**TASK REQUIREMENTS:** Render every entry exactly as it appears.

**SUPPLIED RECORDS:**
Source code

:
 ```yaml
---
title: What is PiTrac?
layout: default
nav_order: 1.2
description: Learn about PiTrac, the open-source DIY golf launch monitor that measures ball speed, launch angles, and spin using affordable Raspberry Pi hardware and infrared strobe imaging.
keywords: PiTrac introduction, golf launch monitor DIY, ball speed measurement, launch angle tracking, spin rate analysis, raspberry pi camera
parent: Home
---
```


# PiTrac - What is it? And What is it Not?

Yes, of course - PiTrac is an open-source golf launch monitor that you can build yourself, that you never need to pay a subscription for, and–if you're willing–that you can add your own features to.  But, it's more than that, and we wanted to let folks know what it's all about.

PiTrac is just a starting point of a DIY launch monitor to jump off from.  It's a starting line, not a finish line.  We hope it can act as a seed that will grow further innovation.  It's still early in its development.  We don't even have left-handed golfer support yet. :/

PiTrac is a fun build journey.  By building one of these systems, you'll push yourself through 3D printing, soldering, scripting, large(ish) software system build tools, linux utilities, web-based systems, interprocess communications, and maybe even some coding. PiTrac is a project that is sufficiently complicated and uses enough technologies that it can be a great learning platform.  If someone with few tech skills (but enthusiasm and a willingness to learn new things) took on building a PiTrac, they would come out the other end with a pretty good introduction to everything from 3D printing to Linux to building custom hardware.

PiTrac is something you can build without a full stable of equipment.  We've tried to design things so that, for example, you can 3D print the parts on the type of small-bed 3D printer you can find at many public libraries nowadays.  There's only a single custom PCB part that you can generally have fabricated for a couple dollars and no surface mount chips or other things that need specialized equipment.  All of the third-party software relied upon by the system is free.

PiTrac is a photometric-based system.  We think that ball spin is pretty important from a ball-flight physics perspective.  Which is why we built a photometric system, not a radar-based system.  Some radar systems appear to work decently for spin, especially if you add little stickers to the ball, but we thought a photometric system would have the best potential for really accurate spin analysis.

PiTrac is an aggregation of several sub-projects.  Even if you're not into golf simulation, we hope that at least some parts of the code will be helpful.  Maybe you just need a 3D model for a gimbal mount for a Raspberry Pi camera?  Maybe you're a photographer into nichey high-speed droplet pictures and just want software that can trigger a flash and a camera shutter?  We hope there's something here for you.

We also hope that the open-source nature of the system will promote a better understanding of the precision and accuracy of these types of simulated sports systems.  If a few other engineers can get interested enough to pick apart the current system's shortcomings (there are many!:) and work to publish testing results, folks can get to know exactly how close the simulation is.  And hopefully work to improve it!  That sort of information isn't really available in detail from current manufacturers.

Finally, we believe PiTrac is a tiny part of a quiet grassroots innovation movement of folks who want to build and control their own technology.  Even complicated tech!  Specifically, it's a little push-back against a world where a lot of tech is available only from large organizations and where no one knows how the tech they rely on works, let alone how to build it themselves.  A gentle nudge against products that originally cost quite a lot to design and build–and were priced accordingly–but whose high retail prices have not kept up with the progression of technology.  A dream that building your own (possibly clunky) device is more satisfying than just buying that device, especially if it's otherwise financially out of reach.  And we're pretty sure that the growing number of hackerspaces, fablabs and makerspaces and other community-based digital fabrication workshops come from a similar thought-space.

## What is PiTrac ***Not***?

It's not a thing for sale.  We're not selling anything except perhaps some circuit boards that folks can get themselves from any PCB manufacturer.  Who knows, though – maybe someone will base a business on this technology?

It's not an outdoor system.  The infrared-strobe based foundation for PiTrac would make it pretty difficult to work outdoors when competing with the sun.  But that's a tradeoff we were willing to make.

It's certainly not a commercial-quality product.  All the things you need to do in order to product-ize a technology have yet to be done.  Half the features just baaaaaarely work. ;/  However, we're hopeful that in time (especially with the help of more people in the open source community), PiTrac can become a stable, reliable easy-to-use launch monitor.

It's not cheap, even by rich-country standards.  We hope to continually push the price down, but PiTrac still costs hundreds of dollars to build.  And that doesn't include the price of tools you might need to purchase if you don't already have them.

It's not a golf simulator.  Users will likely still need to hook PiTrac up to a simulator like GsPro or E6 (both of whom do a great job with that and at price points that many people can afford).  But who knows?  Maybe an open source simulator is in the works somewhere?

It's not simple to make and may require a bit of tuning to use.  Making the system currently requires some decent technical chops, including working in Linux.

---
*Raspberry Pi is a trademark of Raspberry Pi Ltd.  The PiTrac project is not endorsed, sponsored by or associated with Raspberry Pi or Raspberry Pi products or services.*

**THE COMPLETED TASK:**
Source code

:
 ```yaml
---
title: What is PiTrac?
layout: default
nav_order: 1.2
description: Learn about PiTrac, the open-source DIY golf launch monitor that measures ball speed, launch angles, and spin using affordable Raspberry Pi hardware and infrared strobe imaging.
keywords: PiTrac introduction, golf launch monitor DIY, ball speed measurement, launch angle tracking, spin rate analysis, raspberry pi camera
parent: Home
---
```


# PiTrac - What is it? And What is it Not?

Yes, of course - PiTrac is an open-source golf launch monitor that you can build yourself, that you never need to pay a subscription for, and–if you're willing–that you can add your own features to.  But, it's more than that, and we wanted to let folks know what it's all about.

PiTrac is just a starting point of a DIY launch monitor to jump off from.  It's a starting line, not a finish line.  We hope it can act as a seed that will grow further innovation.  It's still early in its development.  We don't even have left-handed golfer support yet. :/

PiTrac is a fun build journey.  By building one of these systems, you'll push yourself through 3D printing, soldering, scripting, large(ish) software system build tools, linux utilities, web-based systems, interprocess communications, and maybe even some coding. PiTrac is a project that is sufficiently complicated and uses enough technologies that it can be a great learning platform.  If someone with few tech skills (but enthusiasm and a willingness to learn new things) took on building a PiTrac, they would come out the other end with a pretty good introduction to everything from 3D printing to Linux to building custom hardware.

PiTrac is something you can build without a full stable of equipment.  We've tried to design things so that, for example, you can 3D print the parts on the type of small-bed 3D printer you can find at many public libraries nowadays.  There's only a single custom PCB part that you can generally have fabricated for a couple dollars and no surface mount chips or other things that need specialized equipment.  All of the third-party software relied upon by the system is free.

PiTrac is a photometric-based system.  We think that ball spin is pretty important from a ball-flight physics perspective.  Which is why we built a photometric system, not a radar-based system.  Some radar systems appear to work decently for spin, especially if you add little stickers to the ball, but we thought a photometric system would have the best potential for really accurate spin analysis.

PiTrac is an aggregation of several sub-projects.  Even if you're not into golf simulation, we hope that at least some parts of the code will be helpful.  Maybe you just need a 3D model for a gimbal mount for a Raspberry Pi camera?  Maybe you're a photographer into nichey high-speed droplet pictures and just want software that can trigger a flash and a camera shutter?  We hope there's something here for you.

We also hope that the open-source nature of the system will promote a better understanding of the precision and accuracy of these types of simulated sports systems.  If a few other engineers can get interested enough to pick apart the current system's shortcomings (there are many!:) and work to publish testing results, folks can get to know exactly how close the simulation is.  And hopefully work to improve it!  That sort of information isn't really available in detail from current manufacturers.

Finally, we believe PiTrac is a tiny part of a quiet grassroots innovation movement of folks who want to build and control their own technology.  Even complicated tech!  Specifically, it's a little push-back against a world where a lot of tech is available only from large organizations and where no one knows how the tech they rely on works, let alone how to build it themselves.  A gentle nudge against products that originally cost quite a lot to design and build–and were priced accordingly–but whose high retail prices have not kept up with the progression of technology.  A dream that building your own (possibly clunky) device is more satisfying than just buying that device, especially if it's otherwise financially out of reach.  And we're pretty sure that the growing number of hackerspaces, fablabs and makerspaces and other community-based digital fabrication workshops come from a similar thought-space.

## What is PiTrac ***Not***?

It's not a thing for sale.  We're not selling anything except perhaps some circuit boards that folks can get themselves from any PCB manufacturer.  Who knows, though – maybe someone will base a business on this technology?

It's not an outdoor system.  The infrared-strobe based foundation for PiTrac would make it pretty difficult to work outdoors when competing with the sun.  But that's a tradeoff we were willing to make.

It's certainly not a commercial-quality product.  All the things you need to do in order to product-ize a technology have yet to be done.  Half the features just baaaaaarely work. ;/  However, we're hopeful that in time (especially with the help of more people in the open source community), PiTrac can become a stable, reliable easy-to-use launch monitor.

It's not cheap, even by rich-country standards.  We hope to continually push the price down, but PiTrac still costs hundreds of dollars to build.  And that doesn't include the price of tools you might need to purchase if you don't already have them.

It's not a golf simulator.  Users will likely still need to hook PiTrac up to a simulator like GsPro or E6 (both of whom do a great job with that and at price points that many people can afford).  But who knows?  Maybe an open source simulator is in the works somewhere?

It's not simple to make and may require a bit of tuning to use.  Making the system currently requires some decent technical chops, including working in Linux.

---
*Raspberry Pi is a trademark of Raspberry Pi Ltd.  The PiTrac project is not endorsed, sponsored by or associated with Raspberry Pi or Raspberry Pi products or services.*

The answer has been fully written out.